Records from a collection:
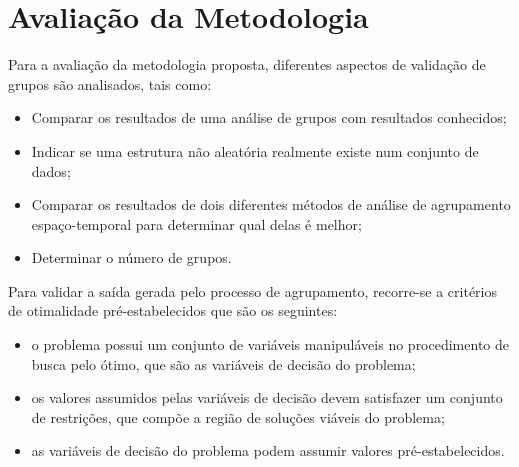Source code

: \begin{figure}[!ht]
	\centering	
\end{figure}
\FloatBarrier

\section{Avaliação da Metodologia}

Para a avaliação da metodologia proposta, diferentes aspectos de validação de grupos são analisados, tais como:
\begin{itemize}
    \item Comparar os resultados de uma análise de grupos com resultados conhecidos;
    \item Indicar se uma estrutura não aleatória realmente existe num conjunto de dados;
    \item Comparar os resultados de dois diferentes métodos de análise de agrupamento espaço-temporal para determinar qual delas é melhor;
    \item Determinar o número de grupos.
\end{itemize}

Para validar a saída gerada pelo processo de agrupamento, recorre-se a critérios de otimalidade pré-estabelecidos que são os seguintes:
\begin{itemize}
    \item o problema possui um conjunto de variáveis manipuláveis no procedimento de busca pelo ótimo, que são as variáveis de decisão do problema;
    \item os valores assumidos pelas variáveis de decisão devem satisfazer um conjunto de restrições, que compõe a região de soluções viáveis do problema;
    \item as variáveis de decisão do problema podem assumir valores pré-estabelecidos.
\end{itemize}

TASK DIRECTIONS – Find how many lines contain "estabelecidos" in the data. Write that number and nothing else.

PROBLEM SOLUTION – 2